__TASK REQUIREMENTS__.
Every line of the data that contains the string "magenta" must be copied.
MATERIAL FOR THE TASK Block Start
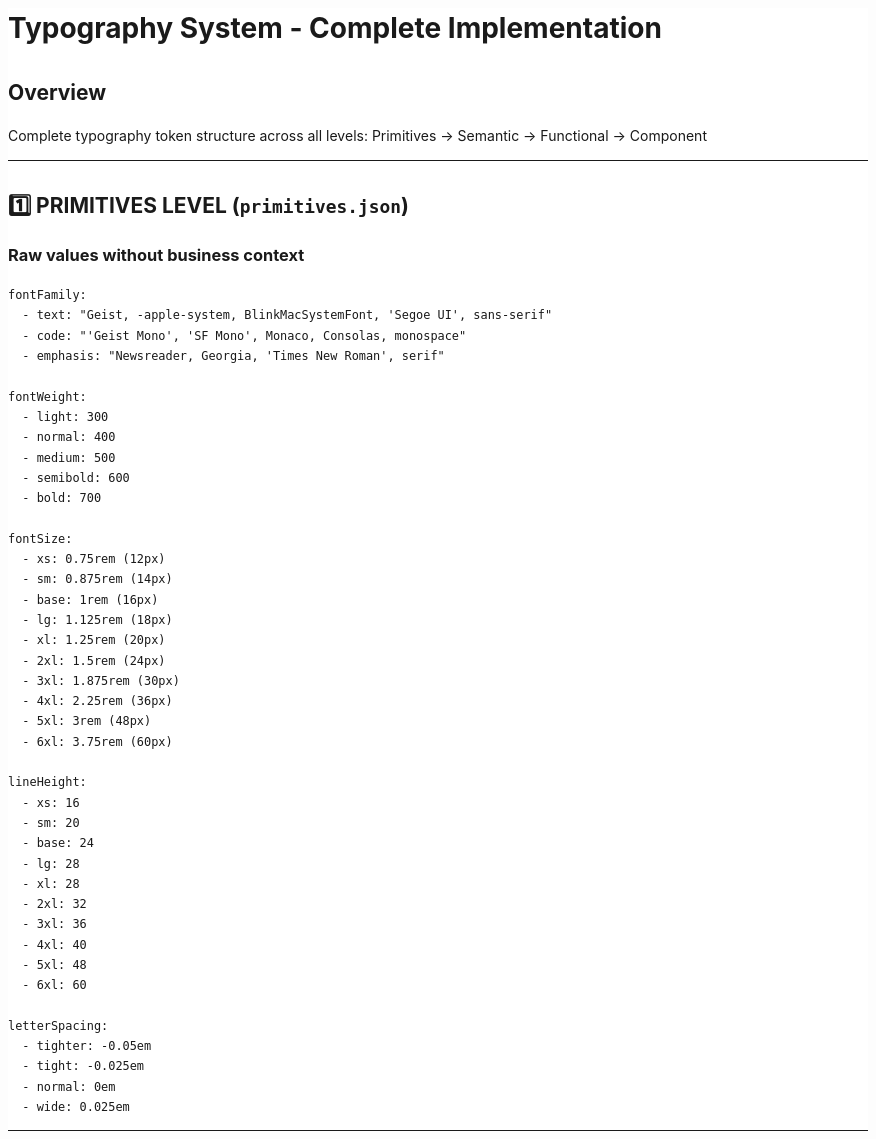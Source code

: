 # Typography System - Complete Implementation

## Overview
Complete typography token structure across all levels: Primitives → Semantic → Functional → Component

---

## 1️⃣ PRIMITIVES LEVEL (`primitives.json`)

### Raw values without business context

```
fontFamily:
  - text: "Geist, -apple-system, BlinkMacSystemFont, 'Segoe UI', sans-serif"
  - code: "'Geist Mono', 'SF Mono', Monaco, Consolas, monospace"
  - emphasis: "Newsreader, Georgia, 'Times New Roman', serif"

fontWeight:
  - light: 300
  - normal: 400
  - medium: 500
  - semibold: 600
  - bold: 700

fontSize:
  - xs: 0.75rem (12px)
  - sm: 0.875rem (14px)
  - base: 1rem (16px)
  - lg: 1.125rem (18px)
  - xl: 1.25rem (20px)
  - 2xl: 1.5rem (24px)
  - 3xl: 1.875rem (30px)
  - 4xl: 2.25rem (36px)
  - 5xl: 3rem (48px)
  - 6xl: 3.75rem (60px)

lineHeight:
  - xs: 16
  - sm: 20
  - base: 24
  - lg: 28
  - xl: 28
  - 2xl: 32
  - 3xl: 36
  - 4xl: 40
  - 5xl: 48
  - 6xl: 60

letterSpacing:
  - tighter: -0.05em
  - tight: -0.025em
  - normal: 0em
  - wide: 0.025em
```

---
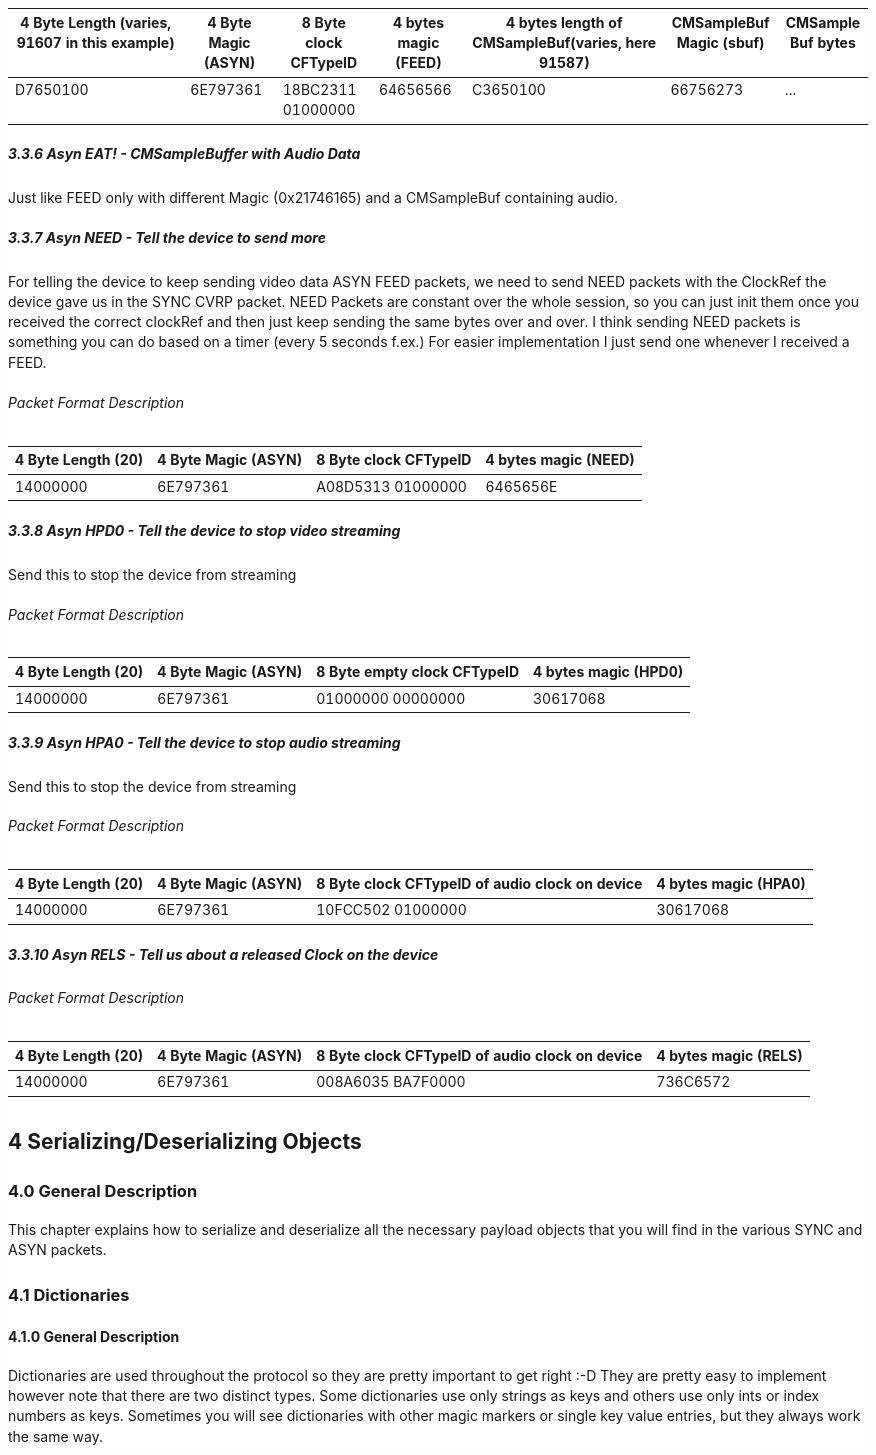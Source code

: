 | 4 Byte Length (varies, 91607 in this example)   |4 Byte Magic (ASYN)   | 8 Byte clock CFTypeID  |  4 bytes magic (FEED) | 4 bytes length of CMSampleBuf(varies, here 91587)| CMSampleBuf Magic (sbuf) | CMSampleBuf bytes|
|---|---|---|---|---|---|---|
|D7650100| 6E797361| 18BC2311 01000000 |64656566 | C3650100 | 66756273 | ... |



##### 3.3.6 Asyn EAT! - CMSampleBuffer with Audio Data
Just like FEED only with different Magic (0x21746165) and a CMSampleBuf containing audio. 

##### 3.3.7 Asyn NEED - Tell the device to send more
For telling the device to keep sending video data ASYN FEED packets, we need to send NEED packets with the ClockRef the device gave us in the  SYNC CVRP packet.
NEED Packets are constant over the whole session, so you can just init them once you received the correct clockRef and then just keep sending the same bytes over and over.
I think sending NEED packets is something you can do based on a timer (every 5 seconds f.ex.)
For easier implementation I just send one whenever I received a FEED.  
###### Packet Format Description

| 4 Byte Length (20)   |4 Byte Magic (ASYN)   | 8 Byte clock CFTypeID  |  4 bytes magic (NEED) |
|---|---|---|---|
|14000000| 6E797361| A08D5313 01000000 |6465656E | 

##### 3.3.8 Asyn HPD0 - Tell the device to stop video streaming
Send this to stop the device from streaming

###### Packet Format Description

| 4 Byte Length (20)   |4 Byte Magic (ASYN)   | 8 Byte empty clock CFTypeID  |  4 bytes magic (HPD0) |
|---|---|---|---|
|14000000| 6E797361| 01000000 00000000 |30617068 | 

##### 3.3.9 Asyn HPA0 - Tell the device to stop audio streaming

Send this to stop the device from streaming

###### Packet Format Description

| 4 Byte Length (20)   |4 Byte Magic (ASYN)   | 8 Byte clock CFTypeID of audio clock on device  |  4 bytes magic (HPA0) |
|---|---|---|---|
|14000000| 6E797361| 10FCC502 01000000 |30617068 | 

##### 3.3.10 Asyn RELS - Tell us about a released Clock on the device

###### Packet Format Description

| 4 Byte Length (20)   |4 Byte Magic (ASYN)   | 8 Byte clock CFTypeID of audio clock on device  |  4 bytes magic (RELS) |
|---|---|---|---|
|14000000| 6E797361| 008A6035 BA7F0000 | 736C6572 | 

## 4 Serializing/Deserializing Objects
### 4.0 General Description
This chapter explains how to serialize and deserialize all the necessary payload objects that you will find in the various SYNC and ASYN packets. 
### 4.1 Dictionaries
#### 4.1.0 General Description
Dictionaries are used throughout the protocol so they are pretty important to get right :-D
They are pretty easy to implement however note that there are two distinct types. Some dictionaries use only strings as keys and others use only ints or index numbers as keys.
Sometimes you will see dictionaries with other magic markers or single key value entries, but they always work the same way.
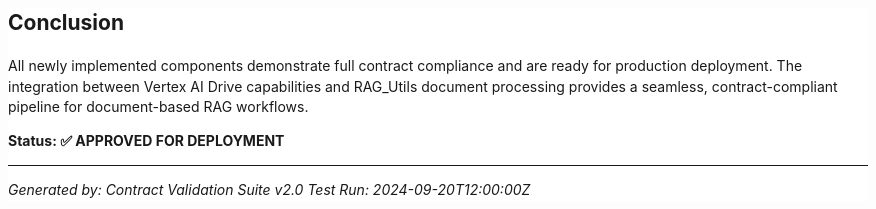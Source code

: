 ## Conclusion

All newly implemented components demonstrate full contract compliance and are ready for production deployment. The integration between Vertex AI Drive capabilities and RAG_Utils document processing provides a seamless, contract-compliant pipeline for document-based RAG workflows.

**Status: ✅ APPROVED FOR DEPLOYMENT**

---
*Generated by: Contract Validation Suite v2.0*
*Test Run: 2024-09-20T12:00:00Z*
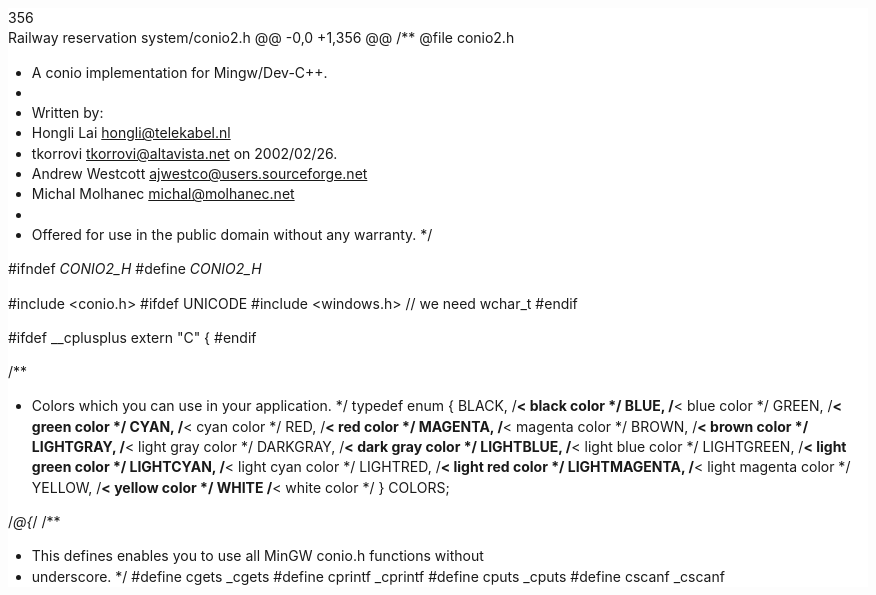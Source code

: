  356  
Railway reservation system/conio2.h
@@ -0,0 +1,356 @@
/** @file conio2.h
 * A conio implementation for Mingw/Dev-C++.
 *
 * Written by:
 * Hongli Lai <hongli@telekabel.nl>
 * tkorrovi <tkorrovi@altavista.net> on 2002/02/26.
 * Andrew Westcott <ajwestco@users.sourceforge.net>
 * Michal Molhanec <michal@molhanec.net>
 *
 * Offered for use in the public domain without any warranty.
 */

#ifndef _CONIO2_H_
#define _CONIO2_H_

#include <conio.h>
#ifdef UNICODE
    #include <windows.h>    // we need wchar_t
#endif

#ifdef __cplusplus
extern "C" {
#endif

/**
 * Colors which you can use in your application.
 */
typedef enum
{
    BLACK,          /**< black color */
    BLUE,           /**< blue color */
    GREEN,          /**< green color */
    CYAN,           /**< cyan color */
    RED,            /**< red color */
    MAGENTA,        /**< magenta color */
    BROWN,          /**< brown color */
    LIGHTGRAY,      /**< light gray color */
    DARKGRAY,       /**< dark gray color */
    LIGHTBLUE,      /**< light blue color */
    LIGHTGREEN,     /**< light green color */
    LIGHTCYAN,      /**< light cyan color */
    LIGHTRED,       /**< light red color */
    LIGHTMAGENTA,   /**< light magenta color */
    YELLOW,         /**< yellow color */
    WHITE           /**< white color */
} COLORS;

/*@{*/
/**
 * This defines enables you to use all MinGW conio.h functions without
 * underscore.
 */
#define cgets   _cgets
#define cprintf _cprintf
#define cputs   _cputs
#define cscanf  _cscanf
MATERIAL FOR THE TASK Block End
__EXERCISE RESPONSE__.
    MAGENTA,        /**< magenta color */
    LIGHTMAGENTA,   /**< light magenta color */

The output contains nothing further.